When people think of animation, some think of Bugs Bunny, Mickey Mouse or the computer-created scenes used by the TV networks. The Animator can't do this very well. The results look more like arcade games. This is partially due to the low-res 320-by-200 mode you must use. It's very colorful, but the resolution isn't great, giving it an 8-bit appearance on the ST

If the manual were simplified, the Animator would have tremendous appeal to entry-level ST users who want the fun of bringing their computer pictures to life.

Shanner International Corp.
453 Ravendale Drive
Mountain View, CA 94043
(415) 964-2992

Reviewed by Steve Dimeo

MacroManager is a 70K "Sidekick" type of desk accessory that lists the following features: 20-function calculator with 10 memories; card-file database storage (limited only by disk memory) with user-friendly search, print and automatic phone dialing; alarm clock/calendar; weekly planner that can order the alarm to signal important times or days; time accounting report generator; electronic note pad that functions as a simple word processor recording up to four pages of word-wrapped data; and electronic typewriter emulator.

The most useful of these is probably the card file. The form offers blank lines for the name, phone number, address or other information. Entries are automatically filed alphabetically by name. They can also be found, replaced or removed with a simple click of the mouse. Names can be printed either with phone numbers, addresses or both.

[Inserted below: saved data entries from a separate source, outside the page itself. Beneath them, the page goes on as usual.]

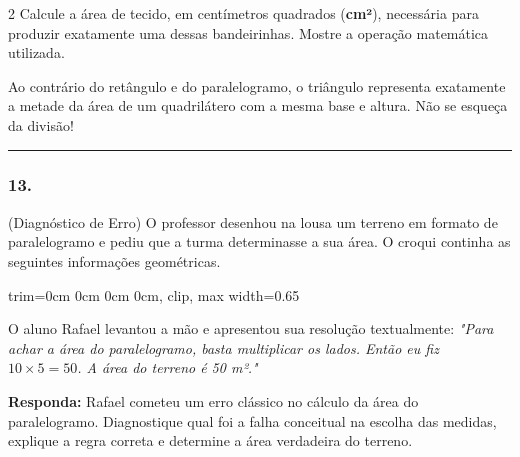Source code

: \documentclass[twoside, 10pt, a4paper]{article}
\newlength{\espacoPreQuestao}\setlength{\espacoPreQuestao}{0.1cm}
\newlength{\espacoQuestao}\setlength{\espacoQuestao}{0.2cm}
\begin{document}
\begin{multicols*}{2}
Calcule a área de tecido, em centímetros quadrados (\textbf{cm²}), necessária para produzir exatamente uma dessas bandeirinhas. Mostre a operação matemática utilizada.
\par\vspace{\espacoQuestao}

\begin{boxdica}
Ao contrário do retângulo e do paralelogramo, o triângulo representa exatamente a metade da área de um quadrilátero com a mesma base e altura. Não se esqueça da divisão!
\end{boxdica}

\noindent\textcolor{CorLinha}{\rule{\linewidth}{0.5pt}} 
\par\vspace{\espacoPreQuestao}
\subsubsection*{13.} (Diagnóstico de Erro) O professor desenhou na lousa um terreno em formato de paralelogramo e pediu que a turma determinasse a sua área. O croqui continha as seguintes informações geométricas.

\begin{center}
\begin{adjustbox}{trim=0cm 0cm 0cm 0cm, clip, max width=0.65\linewidth}
\end{adjustbox}
\end{center}

O aluno Rafael levantou a mão e apresentou sua resolução textualmente: \textit{"Para achar a área do paralelogramo, basta multiplicar os lados. Então eu fiz $ 10 \times 5 = 50 $. A área do terreno é 50 m²."}

\begin{boxresponda}
\textbf{Responda:} Rafael cometeu um erro clássico no cálculo da área do paralelogramo. Diagnostique qual foi a falha conceitual na escolha das medidas, explique a regra correta e determine a área verdadeira do terreno.
\end{boxresponda}
\par\vspace{\espacoQuestao}


\end{multicols*}
\end{document}
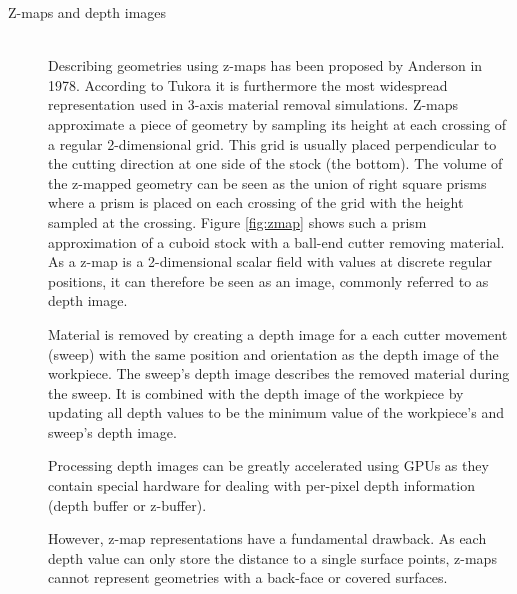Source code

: \begin{description}
	\item[Z-maps and depth images] \hfill \\
	Describing geometries using z-maps has been proposed by Anderson \cite{zmap} in 1978.
	According to Tukora it is furthermore the most widespread representation used in 3-axis material removal simulations.
	Z-maps approximate a piece of geometry by sampling its height at each crossing of a regular 2-dimensional grid.
	This grid is usually placed perpendicular to the cutting direction at one side of the stock (\eg the bottom).
	The volume of the z-mapped geometry can be seen as the union of right square prisms where a prism is placed on each crossing of the grid with the height sampled at the crossing.
	Figure \ref{fig:zmap} shows such a prism approximation of a cuboid stock with a ball-end cutter removing material.
	As a z-map is a 2-dimensional scalar field with values at discrete regular positions, it can therefore be seen as an image, commonly referred to as depth image.
	
	Material is removed by creating a depth image for a each cutter movement (\aka sweep) with the same position and orientation as the depth image of the workpiece.
	The sweep's depth image describes the removed material during the sweep.
	It is combined with the depth image of the workpiece by updating all depth values to be the minimum value of the workpiece's and sweep's depth image.

	Processing depth images can be greatly accelerated using GPUs as they contain special hardware for dealing with per-pixel depth information (\ie depth buffer or z-buffer).
	
	However, z-map representations have a fundamental drawback.
	As each depth value can only store the distance to a single surface points, z-maps cannot represent geometries with a back-face or covered surfaces.
	

\end{description}
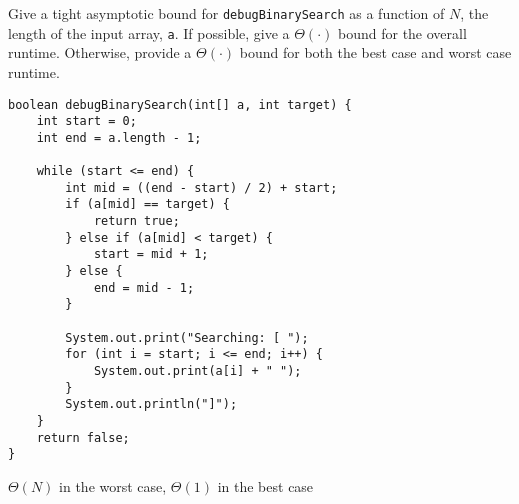 \begin{blocksection}
\question Give a tight asymptotic bound for \lstinline$debugBinarySearch$ as a
function of $N$, the length of the input array, \lstinline$a$. If possible,
give a $\Theta(\cdot)$ bound for the overall runtime. Otherwise, provide a
$\Theta(\cdot)$ bound for both the best case and worst case runtime.

\begin{lstlisting}
boolean debugBinarySearch(int[] a, int target) {
    int start = 0;
    int end = a.length - 1;

    while (start <= end) {
        int mid = ((end - start) / 2) + start;
        if (a[mid] == target) {
            return true;
        } else if (a[mid] < target) {
            start = mid + 1;
        } else {
            end = mid - 1;
        }

        System.out.print("Searching: [ ");
        for (int i = start; i <= end; i++) {
            System.out.print(a[i] + " ");
        }
        System.out.println("]");
    }
    return false;
}
\end{lstlisting}

\begin{solution}[0.5in]
$\Theta(N)$ in the worst case, $\Theta(1)$ in the best case
\end{solution}
\end{blocksection}
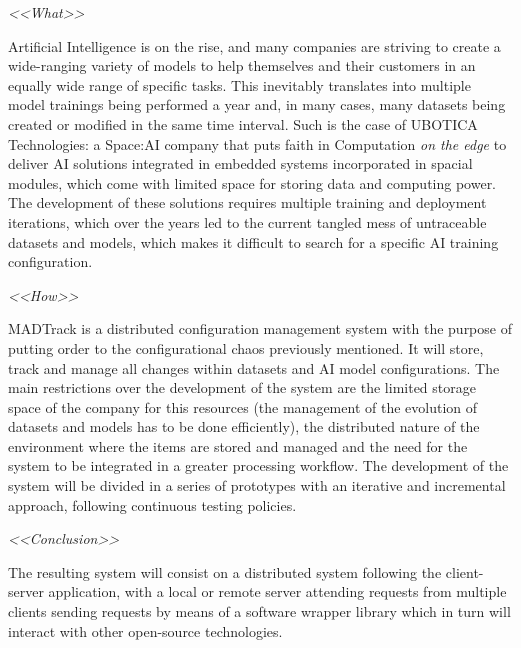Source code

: \pagestyle{plain}	%



\begin{resumenAlt}[english]{\tituloCortoAlt} 

\emph{<<What>>}

Artificial Intelligence is on the rise, and many companies are striving to create a wide-ranging variety of models to help themselves and their customers in an equally wide range of specific tasks. This inevitably translates into multiple model trainings being performed a year and, in many cases, many datasets being created or modified in the same time interval. 
Such is the case of UBOTICA Technologies: a Space:AI company that puts faith in Computation \emph{on the edge} to deliver AI solutions integrated in embedded systems incorporated in spacial modules, which come with limited space for storing data and computing power. The development of these solutions requires multiple training and deployment iterations,
which over the years led to the current tangled mess of untraceable datasets and models, which makes it difficult to search for a specific AI training configuration. 


\emph{<<How>>}

MADTrack is a distributed configuration management system with the purpose of putting order to the configurational chaos previously mentioned. It will store, track and manage all changes within datasets and AI model configurations. The main 
restrictions over the development of the system are the limited storage space of the company for this resources (the management of the evolution of datasets and models has to be done efficiently), the distributed nature of the environment where the items 
are stored and managed and the need for the system to be integrated in a greater processing workflow. The development of the system will be divided in a series of prototypes with an iterative and incremental approach, following continuous testing policies.



\emph{<<Conclusion>>}

The resulting system will consist on a distributed system following the client-server application, with a local or remote server attending requests from multiple clients sending requests by means of a software wrapper library which in turn will interact with other open-source technologies.

\end{resumenAlt}

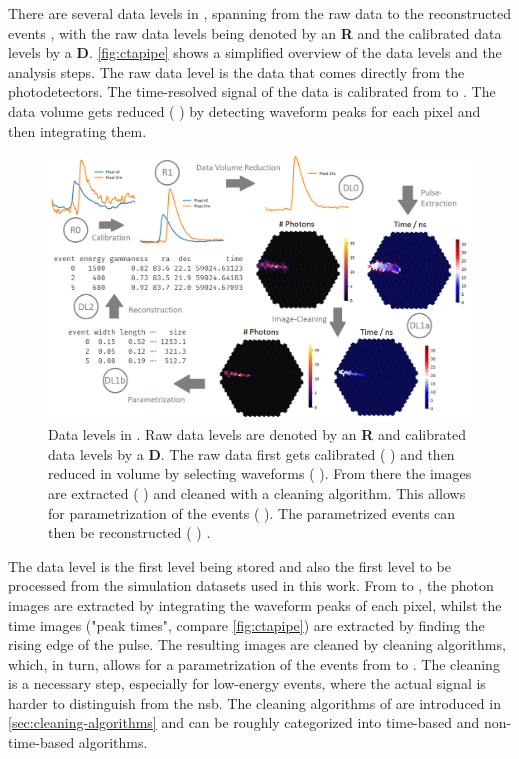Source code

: There are several data levels in \ctapipe{}, spanning from the raw data \rzero{} to the reconstructed events
\dlt{}, with the raw data levels being denoted by an \textbf{R} and the calibrated data levels by a \textbf{D}.
\autoref{fig:ctapipe} shows a simplified overview of the data levels and the analysis steps.
The raw data level \rzero{} is the data that comes directly from the photodetectors. The time-resolved
signal of the data is calibrated from \rzero{} to \rone{}. The data volume gets reduced
(\rone{} \rightarrow \dlz{}) by detecting waveform peaks for each pixel and then integrating them.
\begin{figure}
    \centering
    \includegraphics[width=\textwidth]{graphics/ctapipe.png}
    \caption{Data levels in \ctapipe{}. Raw data levels are denoted by an \textbf{R} and calibrated
    data levels by a \textbf{D}. The raw data first gets calibrated (\rzero{} \rightarrow \rone{})
    and then reduced in volume by selecting waveforms (\rone{} \rightarrow \dlz{}). From there the
    images are extracted (\dlz{} \rightarrow \dloa{}) and cleaned with a cleaning algorithm. This
    allows for parametrization of the events (\dloa{} \rightarrow \dlob{}). The parametrized events
    can then be reconstructed (\dlob{} \rightarrow \dlt{}) \cite{noethe_thesis, hackfeld}.}
    \label{fig:ctapipe}
\end{figure}

The \dlz{} data level is the first level being stored and also the first level to be processed from
the simulation datasets used in this work. From \dlz{} to \dloa{}, the photon images are extracted
by integrating the waveform peaks of each pixel, whilst the time images ("peak times", compare \autoref{fig:ctapipe})
are extracted by finding the rising edge of the pulse. The resulting images are cleaned by cleaning algorithms,
which, in turn, allows for a parametrization of the events from \dloa{} to \dlob{}.
The cleaning is a necessary step, especially for
low-energy events, where the actual signal is harder to distinguish from the \gls{nsb}. The cleaning algorithms
of \ctapipe{} are introduced in \autoref{sec:cleaning-algorithms} and can be roughly categorized into
time-based and non-time-based algorithms.

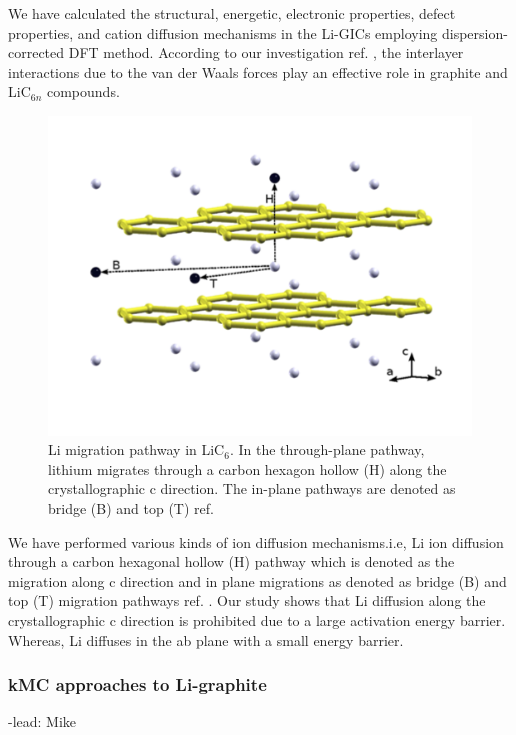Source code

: \documentclass[journal=jacsat,manuscript=article]{achemso}
\begin{document}
We have calculated the structural, energetic, electronic properties, defect properties, and cation diffusion mechanisms in the Li-GICs employing dispersion-corrected DFT method. According to our investigation ref. , the interlayer interactions due to the van der Waals forces play an effective role in graphite and LiC$_{6n}$ compounds. 

\begin{figure}
    \centering           
    \includegraphics[scale=0.8]{figures/Islam-Fig-LiC6.png}
    \caption{Li migration pathway in LiC$_{6}$. In the through-plane pathway, lithium migrates through a carbon hexagon hollow (H) along the crystallographic c direction. The in-plane pathways are denoted as bridge (B) and top (T) ref. }
    \label{fig:Rl}
\end{figure}
        
We have performed various kinds of ion diffusion mechanisms.i.e, Li ion diffusion through a carbon hexagonal hollow (H) pathway which is denoted as the migration along c direction and in plane migrations as denoted as bridge (B) and top (T) migration pathways ref. . Our study shows that Li diffusion along the crystallographic c direction is prohibited due to a large activation energy barrier. Whereas, Li diffuses in the ab plane with a small energy barrier.

\subsubsection{kMC approaches to Li-graphite}
\label{sec:anodes_kmc}
-lead: Mike
\end{document}
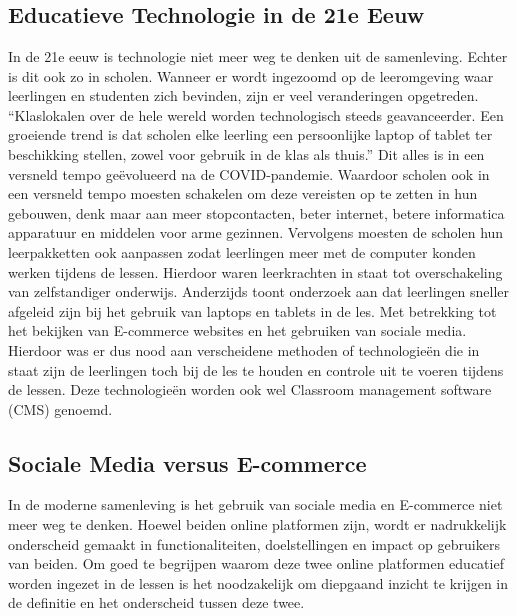 \chapter{}%
\label{ch:stand-van-zaken}


\section{Educatieve Technologie in de 21e Eeuw}
In de 21e eeuw is technologie niet meer weg te denken uit de samenleving. Echter is dit ook zo in scholen. Wanneer er wordt ingezoomd op de leeromgeving waar leerlingen en studenten zich bevinden, zijn er veel veranderingen opgetreden. ``Klaslokalen over de hele wereld worden technologisch steeds geavanceerder. Een groeiende trend is dat scholen elke leerling een persoonlijke laptop of tablet ter beschikking stellen, zowel voor gebruik in de klas als thuis.'' \textcite{HALL2021101957} Dit alles is in een versneld tempo geëvolueerd na de COVID-pandemie. Waardoor scholen ook in een versneld tempo moesten schakelen om deze vereisten op te zetten in hun gebouwen, denk maar aan meer stopcontacten, beter internet, betere informatica apparatuur en middelen voor arme gezinnen.\newline
Vervolgens moesten de scholen hun leerpakketten ook aanpassen zodat leerlingen meer met de computer konden werken tijdens de lessen. Hierdoor waren leerkrachten in staat tot overschakeling van zelfstandiger onderwijs. Anderzijds toont onderzoek aan dat leerlingen sneller afgeleid zijn bij het gebruik van laptops en tablets in de les. \textcite{deng2020laptops} Met betrekking tot het bekijken van E-commerce websites en het gebruiken van sociale media. Hierdoor was er dus nood aan verscheidene methoden of technologieën die in staat zijn de leerlingen toch bij de les te houden en controle uit te voeren tijdens de lessen. Deze technologieën worden ook wel Classroom management software (CMS) genoemd.

\section{Sociale Media versus E-commerce}
In de moderne samenleving is het gebruik van sociale media en E-commerce niet meer weg te denken. Hoewel beiden online platformen zijn, wordt er nadrukkelijk onderscheid gemaakt in functionaliteiten, doelstellingen en impact op gebruikers van beiden. Om goed te begrijpen waarom deze twee online platformen educatief worden ingezet in de lessen is het noodzakelijk om diepgaand inzicht te krijgen in de definitie en het onderscheid tussen deze twee. \newline
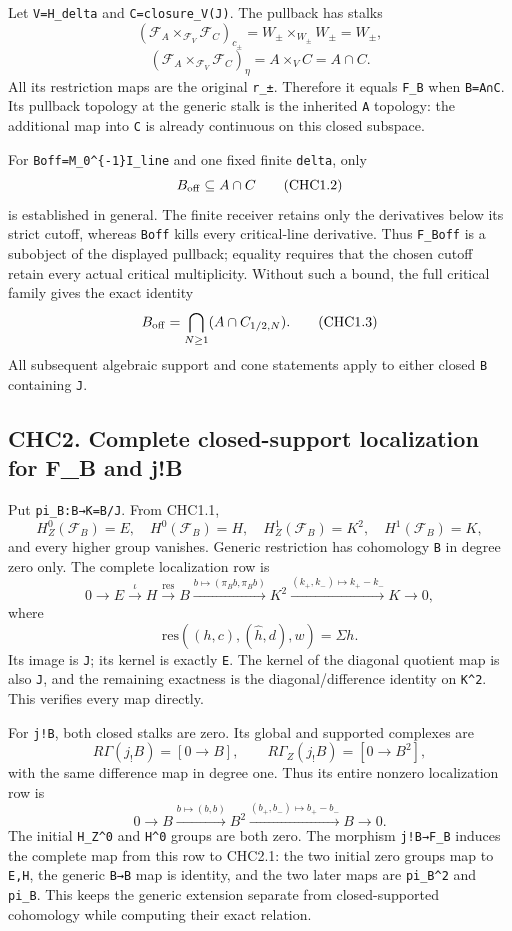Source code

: Let \texttt{V=H\_delta} and \texttt{C=closure\_V(J)}. The pullback has
stalks \[
(\mathcal F_A\times_{\mathcal F_V}\mathcal F_C)_{c_\pm}
=W_\pm\times_{W_\pm}W_\pm=W_\pm,
\] \[
(\mathcal F_A\times_{\mathcal F_V}\mathcal F_C)_\eta
=A\times_V C=A\cap C.
\] All its restriction maps are the original \texttt{r\_±}. Therefore it
equals \texttt{F\_B} when \texttt{B=A∩C}. Its pullback topology at the
generic stalk is the inherited \texttt{A} topology: the additional map
into \texttt{C} is already continuous on this closed subspace.

For \texttt{Boff=M\_0\^{}\{-1\}I\_line} and one fixed finite
\texttt{delta}, only \[
B_{\rm off}\subseteq A\cap C
\tag{CHC1.2}
\] is established in general. The finite receiver retains only the
derivatives below its strict cutoff, whereas \texttt{Boff} kills every
critical-line derivative. Thus \texttt{F\_Boff} is a subobject of the
displayed pullback; equality requires that the chosen cutoff retain
every actual critical multiplicity. Without such a bound, the full
critical family gives the exact identity \[
B_{\rm off}=\bigcap_{N\ge1}(A\cap C_{1/2,N}).
\tag{CHC1.3}
\] All subsequent algebraic support and cone statements apply to either
closed \texttt{B} containing \texttt{J}.

\subsection{CHC2. Complete closed-support localization for F\_B and
j!B}\label{chc2.-complete-closed-support-localization-for-f_b-and-jb}

Put \texttt{pi\_B:B→K=B/J}. From CHC1.1, \[
H_Z^0(\mathcal F_B)=E,\quad
H^0(\mathcal F_B)=H,\quad
H_Z^1(\mathcal F_B)=K^2,\quad
H^1(\mathcal F_B)=K,
\] and every higher group vanishes. Generic restriction has cohomology
\texttt{B} in degree zero only. The complete localization row is \[
0\longrightarrow E\xrightarrow{\iota}H
\xrightarrow{\mathrm{res}}B
\xrightarrow{b\mapsto(\pi_Bb,\pi_Bb)}K^2
\xrightarrow{(k_+,k_-)\mapsto k_+-k_-}K
\longrightarrow0,
\tag{CHC2.1}
\] where \[
\mathrm{res}((h,c),(\widehat h,d),w)=\Sigma h.
\] Its image is \texttt{J}; its kernel is exactly \texttt{E}. The kernel
of the diagonal quotient map is also \texttt{J}, and the remaining
exactness is the diagonal/difference identity on \texttt{K\^{}2}. This
verifies every map directly.

For \texttt{j!B}, both closed stalks are zero. Its global and supported
complexes are \[
R\Gamma(j_!B)=[0\to B],\qquad
R\Gamma_Z(j_!B)=[0\to B^2],
\tag{CHC2.2}
\] with the same difference map in degree one. Thus its entire nonzero
localization row is \[
0\longrightarrow B\xrightarrow{b\mapsto(b,b)}B^2
\xrightarrow{(b_+,b_-)\mapsto b_+-b_-}B
\longrightarrow0.
\tag{CHC2.3}
\] The initial \texttt{H\_Z\^{}0} and \texttt{H\^{}0} groups are both
zero. The morphism \texttt{j!B→F\_B} induces the complete map from this
row to CHC2.1: the two initial zero groups map to \texttt{E,H}, the
generic \texttt{B→B} map is identity, and the two later maps are
\texttt{pi\_B\^{}2} and \texttt{pi\_B}. This keeps the generic extension
separate from closed-supported cohomology while computing their exact
relation.

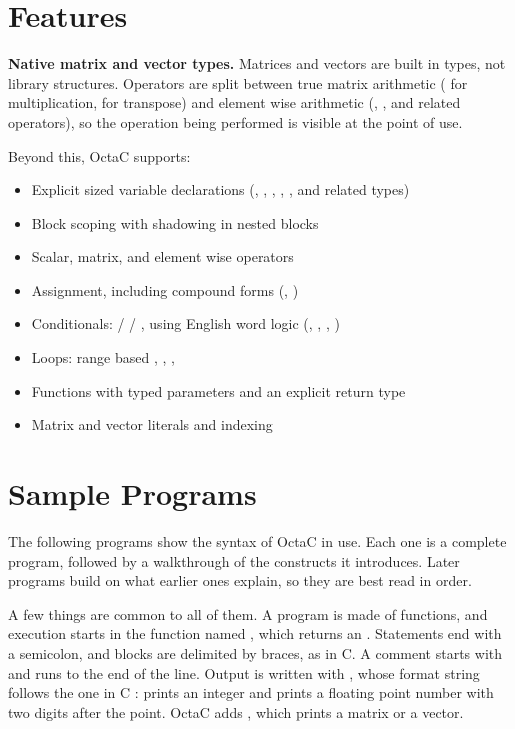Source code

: \section{Features}

\noindent\textbf{Native matrix and vector types.} Matrices and vectors are
built in types, not library structures. Operators are split between true
matrix arithmetic (\code{*} for multiplication,  for transpose) and
element wise arithmetic (, , and related operators), so
the operation being performed is visible at the point of use.

Beyond this, OctaC supports:

\begin{itemize}
    \item Explicit sized variable declarations (, ,
    , , , and related types)
    \item Block scoping with shadowing in nested blocks
    \item Scalar, matrix, and element wise operators
    \item Assignment, including compound forms (\code{+=}, \code{*=})
    \item Conditionals:  /  / , using
    English word logic (, , , )
    \item Loops: range based , , ,
    \item Functions with typed parameters and an explicit return type
    \item Matrix and vector literals and indexing
\end{itemize}

\section{Sample Programs}

The following programs show the syntax of OctaC in use. Each one is a
complete program, followed by a walkthrough of the constructs it introduces.
Later programs build on what earlier ones explain, so they are best read in
order.

A few things are common to all of them. A program is made of functions, and
execution starts in the function named , which returns an
. Statements end with a semicolon, and blocks are delimited by
braces, as in C. A comment starts with \code{//} and runs to the end of the
line. Output is written with , whose format string follows the
one in C \cite{kernighan1988c}:  prints an integer and 
prints a floating point number with two digits after the point. OctaC adds
, which prints a matrix or a vector.

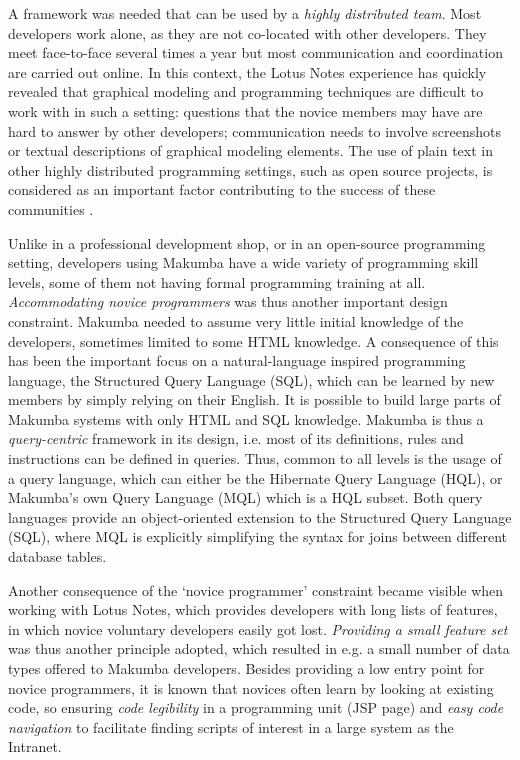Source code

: \documentclass{llncs}
\begin{document}
A framework was needed that can be used by a \textit{highly distributed team}. Most developers work alone, as they are not co-located with other developers. They meet face-to-face several times a year but most communication and coordination are carried out online. In this context, the Lotus Notes experience has quickly revealed that graphical modeling and programming techniques are difficult to work with in such a setting: questions that the novice members may have are hard to answer by other developers; communication needs to involve screenshots or textual descriptions of graphical modeling elements. The use of plain text in other highly distributed programming settings, such as open source projects, is considered as an important factor contributing to the success of these communities \cite{yamauchi00}.

Unlike in a professional development shop, or in an open-source programming setting, developers using Makumba have a wide variety of programming skill levels, some of them not having formal programming training at all. \textit{Accommodating novice programmers} was thus another important design constraint. Makumba needed to assume very little initial knowledge of the developers, sometimes limited to some HTML knowledge. A consequence of this has been the important focus on a natural-language inspired programming language, the Structured Query Language (SQL), which can be learned by new members by simply relying on their English. It is possible to build large parts of Makumba systems with only HTML and SQL knowledge. Makumba is thus a \textit{query-centric} framework in its design, i.e. most of its definitions, rules and instructions can be defined in queries. Thus, common to all levels is the usage of a query language, which can either be the Hibernate Query Language (HQL), or Makumba's own Query Language (MQL) which is a HQL subset. Both query languages provide an object-oriented extension to the Structured Query Language (SQL), where MQL is explicitly simplifying the syntax for joins between different database tables.

Another consequence of the `novice programmer' constraint became visible when working with Lotus Notes, which provides developers with long lists of features, in which novice  voluntary developers easily got lost. \textit{Providing a small feature set} was thus another principle adopted, which resulted in e.g. a small number of data types offered to  Makumba developers. Besides providing a low entry point for novice programmers, it is known that novices often learn by looking at existing code, so ensuring \textit{code legibility} in a programming unit (JSP page) and \textit{easy code navigation} to facilitate finding scripts of interest in a large system as the Intranet.
\end{document}
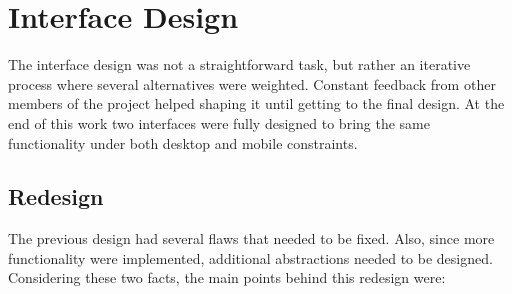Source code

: \section{Interface Design} %
\label{sec:interface_design}

The interface design was not a straightforward task, but rather an iterative process where several alternatives were weighted.
Constant feedback from other members of the project helped shaping it until getting to the final design.
At the end of this work two interfaces were fully designed to bring the same functionality under both desktop and mobile constraints.

\subsection{Redesign} %
\label{sub:redesign}

The previous design had several flaws that needed to be fixed.
Also, since more functionality were implemented, additional abstractions needed to be designed.
Considering these two facts, the main points behind this redesign were:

The 20-function calculator is impressive in its abilities to determine sines and cosines as well as compute amortization of loans into monthly rates. In describing the calculator's many algebraic functions, by the way, the otherwise clear, well-organized documentation becomes a bit murky

As for the alarm clock function, I question its usefulness. What if the computer is turned off when the alarm goes off? Wouldn't users be better off relying on a digital alarm watch for time and alarms?

The weekly planner allows only five lines per day to list appointments or things to do, and that wasn't enough for me. Each line is separate and limited in characters, and there's no word-wrap. The cursor must be clicked down to each respective line, or else the excess characters will be typed right into computer heaven.

Although the electronic note pad and typewriter do allow word-wrap, the note pad's messages can't be saved into memory The typewriter mode allows one line of memory before words are committed to the printer. It could be valuable for filling out forms or typing envelopes.

As with any grab-bag of accessory features, some of what you find in MacroManager may be quite useful to you while other functions are of no use in meeting your needs.